◆ EXERCISE BRIEF ◆
Would you reproduce the data below exactly, please, leaving out its images?

RECORDS FOR PROCESSING below:

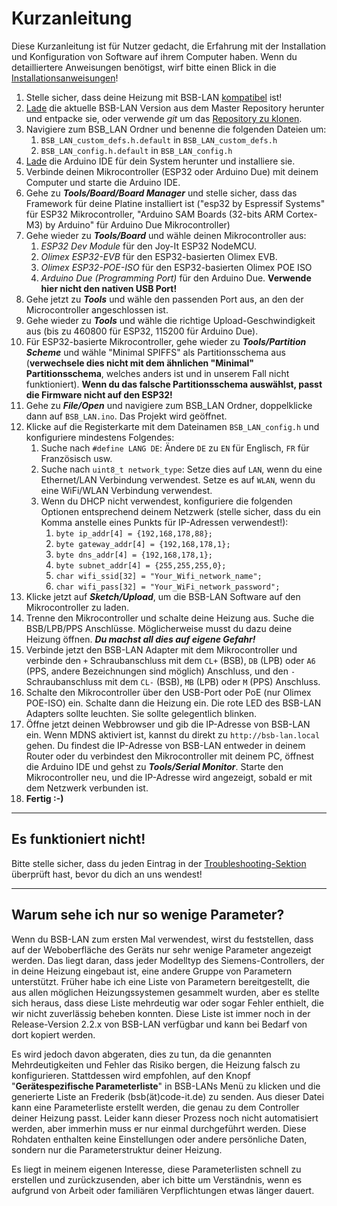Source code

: # Kurzanleitung

Diese Kurzanleitung ist für Nutzer gedacht, die Erfahrung mit der Installation und Konfiguration von Software auf ihrem Computer haben. Wenn du detailliertere Anweisungen benötigst, wirf bitte einen Blick in die [Installationsanweisungen](install.md)!

1. Stelle sicher, dass deine Heizung mit BSB-LAN [kompatibel](supported_heating_systems.md) ist!
1. [Lade](https://github.com/fredlcore/BSB-LAN/archive/refs/heads/master.zip) die aktuelle BSB-LAN Version aus dem Master Repository herunter und entpacke sie, oder verwende *git* um das [Repository zu klonen](https://github.com/fredlcore/BSB-LAN.git).
1. Navigiere zum BSB_LAN Ordner und benenne die folgenden Dateien um:
    1. `BSB_LAN_custom_defs.h.default` in `BSB_LAN_custom_defs.h`
    1. `BSB_LAN_config.h.default` in `BSB_LAN_config.h`
1. [Lade](https://www.arduino.cc/en/software) die Arduino IDE für dein System herunter und installiere sie.
1. Verbinde deinen Mikrocontroller (ESP32 oder Arduino Due) mit deinem Computer und starte die Arduino IDE.
1. Gehe zu ***Tools/Board/Board Manager*** und stelle sicher, dass das Framework für deine Platine installiert ist ("esp32 by Espressif Systems" für ESP32 Mikrocontroller, "Arduino SAM Boards (32-bits ARM Cortex-M3) by Arduino" für Arduino Due Mikrocontroller)
1. Gehe wieder zu ***Tools/Board*** und wähle deinen Mikrocontroller aus:
    1. *ESP32 Dev Module* für den Joy-It ESP32 NodeMCU.
    1. *Olimex ESP32-EVB* für den ESP32-basierten Olimex EVB.
    1. *Olimex ESP32-POE-ISO* für den ESP32-basierten Olimex POE ISO
    1. *Arduino Due (Programming Port)* für den Arduino Due. **Verwende hier nicht den nativen USB Port!**
1. Gehe jetzt zu ***Tools*** und wähle den passenden Port aus, an den der Microcontroller angeschlossen ist.
1. Gehe wieder zu ***Tools*** und wähle die richtige Upload-Geschwindigkeit aus (bis zu 460800 für ESP32, 115200 für Arduino Due).
1. Für ESP32-basierte Mikrocontroller, gehe wieder zu ***Tools/Partition Scheme*** und wähle "Minimal SPIFFS" als Partitionsschema aus (**verwechsele dies nicht mit dem ähnlichen "Minimal" Partitionsschema**, welches anders ist und in unserem Fall nicht funktioniert). **Wenn du das falsche Partitionsschema auswählst, passt die Firmware nicht auf den ESP32!**
1. Gehe zu ***File/Open*** und navigiere zum BSB_LAN Ordner, doppelklicke dann auf `BSB_LAN.ino`. Das Projekt wird geöffnet.
1. Klicke auf die Registerkarte mit dem Dateinamen `BSB_LAN_config.h` und konfiguriere mindestens Folgendes:
    1. Suche nach `#define LANG DE`: Ändere `DE` zu `EN` für Englisch, `FR` für Französisch usw.
    1. Suche nach `uint8_t network_type`: Setze dies auf `LAN`, wenn du eine Ethernet/LAN Verbindung verwendest. Setze es auf `WLAN`, wenn du eine WiFi/WLAN Verbindung verwendest.
    1. Wenn du DHCP nicht verwendest, konfiguriere die folgenden Optionen entsprechend deinem Netzwerk (stelle sicher, dass du ein Komma anstelle eines Punkts für IP-Adressen verwendest!):
        1. `byte ip_addr[4] = {192,168,178,88};`
        1. `byte gateway_addr[4] = {192,168,178,1};`
        1. `byte dns_addr[4] = {192,168,178,1};`
        1. `byte subnet_addr[4] = {255,255,255,0};`
        1. `char wifi_ssid[32] = "Your_Wifi_network_name";`
        1. `char wifi_pass[32] = "Your_WiFi_network_password";`
1. Klicke jetzt auf ***Sketch/Upload***, um die BSB-LAN Software auf den Mikrocontroller zu laden.
1. Trenne den Mikrocontroller und schalte deine Heizung aus. Suche die BSB/LPB/PPS Anschlüsse. Möglicherweise musst du dazu deine Heizung öffnen. ***Du machst all dies auf eigene Gefahr!***
1. Verbinde jetzt den BSB-LAN Adapter mit dem Mikrocontroller und verbinde den `+` Schraubanschluss mit dem `CL+` (BSB), `DB` (LPB) oder `A6` (PPS, andere Bezeichnungen sind möglich) Anschluss, und den `-` Schraubanschluss mit dem `CL-` (BSB), `MB` (LPB) oder `M` (PPS) Anschluss.
1. Schalte den Mikrocontroller über den USB-Port oder PoE (nur Olimex POE-ISO) ein. Schalte dann die Heizung ein. Die rote LED des BSB-LAN Adapters sollte leuchten. Sie sollte gelegentlich blinken.
1. Öffne jetzt deinen Webbrowser und gib die IP-Adresse von BSB-LAN ein. Wenn MDNS aktiviert ist, kannst du direkt zu `http://bsb-lan.local` gehen. Du findest die IP-Adresse von BSB-LAN entweder in deinem Router oder du verbindest den Mikrocontroller mit deinem PC, öffnest die Arduino IDE und gehst zu ***Tools/Serial Monitor***. Starte den Mikrocontroller neu, und die IP-Adresse wird angezeigt, sobald er mit dem Netzwerk verbunden ist.
1. **Fertig :-)**

---

## Es funktioniert nicht!

Bitte stelle sicher, dass du jeden Eintrag in der [Troubleshooting-Sektion](troubleshooting.md) überprüft hast, bevor du dich an uns wendest!

---

## Warum sehe ich nur so wenige Parameter?

Wenn du BSB-LAN zum ersten Mal verwendest, wirst du feststellen, dass auf der Weboberfläche des Geräts nur sehr wenige Parameter angezeigt werden. Das liegt daran, dass jeder Modelltyp des Siemens-Controllers, der in deine Heizung eingebaut ist, eine andere Gruppe von Parametern unterstützt. Früher habe ich eine Liste von Parametern bereitgestellt, die aus allen möglichen Heizungssystemen gesammelt wurden, aber es stellte sich heraus, dass diese Liste mehrdeutig war oder sogar Fehler enthielt, die wir nicht zuverlässig beheben konnten. Diese Liste ist immer noch in der Release-Version 2.2.x von BSB-LAN verfügbar und kann bei Bedarf von dort kopiert werden.

Es wird jedoch davon abgeraten, dies zu tun, da die genannten Mehrdeutigkeiten und Fehler das Risiko bergen, die Heizung falsch zu konfigurieren. Stattdessen wird empfohlen, auf den Knopf "**Gerätespezifische Parameterliste**" in BSB-LANs Menü zu klicken und die generierte Liste an Frederik (bsb(ät)code-it.de) zu senden. Aus dieser Datei kann eine Parameterliste erstellt werden, die genau zu dem Controller deiner Heizung passt. Leider kann dieser Prozess noch nicht automatisiert werden, aber immerhin muss er nur einmal durchgeführt werden. Diese Rohdaten enthalten keine Einstellungen oder andere persönliche Daten, sondern nur die Parameterstruktur deiner Heizung.

Es liegt in meinem eigenen Interesse, diese Parameterlisten schnell zu erstellen und zurückzusenden, aber ich bitte um Verständnis, wenn es aufgrund von Arbeit oder familiären Verpflichtungen etwas länger dauert.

End of RECORDS FOR PROCESSING.

◆ RESPONSE BELOW ◆
Source code

: # Kurzanleitung

Diese Kurzanleitung ist für Nutzer gedacht, die Erfahrung mit der Installation und Konfiguration von Software auf ihrem Computer haben. Wenn du detailliertere Anweisungen benötigst, wirf bitte einen Blick in die [Installationsanweisungen](install.md)!

1. Stelle sicher, dass deine Heizung mit BSB-LAN [kompatibel](supported_heating_systems.md) ist!
1. [Lade](https://github.com/fredlcore/BSB-LAN/archive/refs/heads/master.zip) die aktuelle BSB-LAN Version aus dem Master Repository herunter und entpacke sie, oder verwende *git* um das [Repository zu klonen](https://github.com/fredlcore/BSB-LAN.git).
1. Navigiere zum BSB_LAN Ordner und benenne die folgenden Dateien um:
    1. `BSB_LAN_custom_defs.h.default` in `BSB_LAN_custom_defs.h`
    1. `BSB_LAN_config.h.default` in `BSB_LAN_config.h`
1. [Lade](https://www.arduino.cc/en/software) die Arduino IDE für dein System herunter und installiere sie.
1. Verbinde deinen Mikrocontroller (ESP32 oder Arduino Due) mit deinem Computer und starte die Arduino IDE.
1. Gehe zu ***Tools/Board/Board Manager*** und stelle sicher, dass das Framework für deine Platine installiert ist ("esp32 by Espressif Systems" für ESP32 Mikrocontroller, "Arduino SAM Boards (32-bits ARM Cortex-M3) by Arduino" für Arduino Due Mikrocontroller)
1. Gehe wieder zu ***Tools/Board*** und wähle deinen Mikrocontroller aus:
    1. *ESP32 Dev Module* für den Joy-It ESP32 NodeMCU.
    1. *Olimex ESP32-EVB* für den ESP32-basierten Olimex EVB.
    1. *Olimex ESP32-POE-ISO* für den ESP32-basierten Olimex POE ISO
    1. *Arduino Due (Programming Port)* für den Arduino Due. **Verwende hier nicht den nativen USB Port!**
1. Gehe jetzt zu ***Tools*** und wähle den passenden Port aus, an den der Microcontroller angeschlossen ist.
1. Gehe wieder zu ***Tools*** und wähle die richtige Upload-Geschwindigkeit aus (bis zu 460800 für ESP32, 115200 für Arduino Due).
1. Für ESP32-basierte Mikrocontroller, gehe wieder zu ***Tools/Partition Scheme*** und wähle "Minimal SPIFFS" als Partitionsschema aus (**verwechsele dies nicht mit dem ähnlichen "Minimal" Partitionsschema**, welches anders ist und in unserem Fall nicht funktioniert). **Wenn du das falsche Partitionsschema auswählst, passt die Firmware nicht auf den ESP32!**
1. Gehe zu ***File/Open*** und navigiere zum BSB_LAN Ordner, doppelklicke dann auf `BSB_LAN.ino`. Das Projekt wird geöffnet.
1. Klicke auf die Registerkarte mit dem Dateinamen `BSB_LAN_config.h` und konfiguriere mindestens Folgendes:
    1. Suche nach `#define LANG DE`: Ändere `DE` zu `EN` für Englisch, `FR` für Französisch usw.
    1. Suche nach `uint8_t network_type`: Setze dies auf `LAN`, wenn du eine Ethernet/LAN Verbindung verwendest. Setze es auf `WLAN`, wenn du eine WiFi/WLAN Verbindung verwendest.
    1. Wenn du DHCP nicht verwendest, konfiguriere die folgenden Optionen entsprechend deinem Netzwerk (stelle sicher, dass du ein Komma anstelle eines Punkts für IP-Adressen verwendest!):
        1. `byte ip_addr[4] = {192,168,178,88};`
        1. `byte gateway_addr[4] = {192,168,178,1};`
        1. `byte dns_addr[4] = {192,168,178,1};`
        1. `byte subnet_addr[4] = {255,255,255,0};`
        1. `char wifi_ssid[32] = "Your_Wifi_network_name";`
        1. `char wifi_pass[32] = "Your_WiFi_network_password";`
1. Klicke jetzt auf ***Sketch/Upload***, um die BSB-LAN Software auf den Mikrocontroller zu laden.
1. Trenne den Mikrocontroller und schalte deine Heizung aus. Suche die BSB/LPB/PPS Anschlüsse. Möglicherweise musst du dazu deine Heizung öffnen. ***Du machst all dies auf eigene Gefahr!***
1. Verbinde jetzt den BSB-LAN Adapter mit dem Mikrocontroller und verbinde den `+` Schraubanschluss mit dem `CL+` (BSB), `DB` (LPB) oder `A6` (PPS, andere Bezeichnungen sind möglich) Anschluss, und den `-` Schraubanschluss mit dem `CL-` (BSB), `MB` (LPB) oder `M` (PPS) Anschluss.
1. Schalte den Mikrocontroller über den USB-Port oder PoE (nur Olimex POE-ISO) ein. Schalte dann die Heizung ein. Die rote LED des BSB-LAN Adapters sollte leuchten. Sie sollte gelegentlich blinken.
1. Öffne jetzt deinen Webbrowser und gib die IP-Adresse von BSB-LAN ein. Wenn MDNS aktiviert ist, kannst du direkt zu `http://bsb-lan.local` gehen. Du findest die IP-Adresse von BSB-LAN entweder in deinem Router oder du verbindest den Mikrocontroller mit deinem PC, öffnest die Arduino IDE und gehst zu ***Tools/Serial Monitor***. Starte den Mikrocontroller neu, und die IP-Adresse wird angezeigt, sobald er mit dem Netzwerk verbunden ist.
1. **Fertig :-)**

---

## Es funktioniert nicht!

Bitte stelle sicher, dass du jeden Eintrag in der [Troubleshooting-Sektion](troubleshooting.md) überprüft hast, bevor du dich an uns wendest!

---

## Warum sehe ich nur so wenige Parameter?

Wenn du BSB-LAN zum ersten Mal verwendest, wirst du feststellen, dass auf der Weboberfläche des Geräts nur sehr wenige Parameter angezeigt werden. Das liegt daran, dass jeder Modelltyp des Siemens-Controllers, der in deine Heizung eingebaut ist, eine andere Gruppe von Parametern unterstützt. Früher habe ich eine Liste von Parametern bereitgestellt, die aus allen möglichen Heizungssystemen gesammelt wurden, aber es stellte sich heraus, dass diese Liste mehrdeutig war oder sogar Fehler enthielt, die wir nicht zuverlässig beheben konnten. Diese Liste ist immer noch in der Release-Version 2.2.x von BSB-LAN verfügbar und kann bei Bedarf von dort kopiert werden.

Es wird jedoch davon abgeraten, dies zu tun, da die genannten Mehrdeutigkeiten und Fehler das Risiko bergen, die Heizung falsch zu konfigurieren. Stattdessen wird empfohlen, auf den Knopf "**Gerätespezifische Parameterliste**" in BSB-LANs Menü zu klicken und die generierte Liste an Frederik (bsb(ät)code-it.de) zu senden. Aus dieser Datei kann eine Parameterliste erstellt werden, die genau zu dem Controller deiner Heizung passt. Leider kann dieser Prozess noch nicht automatisiert werden, aber immerhin muss er nur einmal durchgeführt werden. Diese Rohdaten enthalten keine Einstellungen oder andere persönliche Daten, sondern nur die Parameterstruktur deiner Heizung.

Es liegt in meinem eigenen Interesse, diese Parameterlisten schnell zu erstellen und zurückzusenden, aber ich bitte um Verständnis, wenn es aufgrund von Arbeit oder familiären Verpflichtungen etwas länger dauert.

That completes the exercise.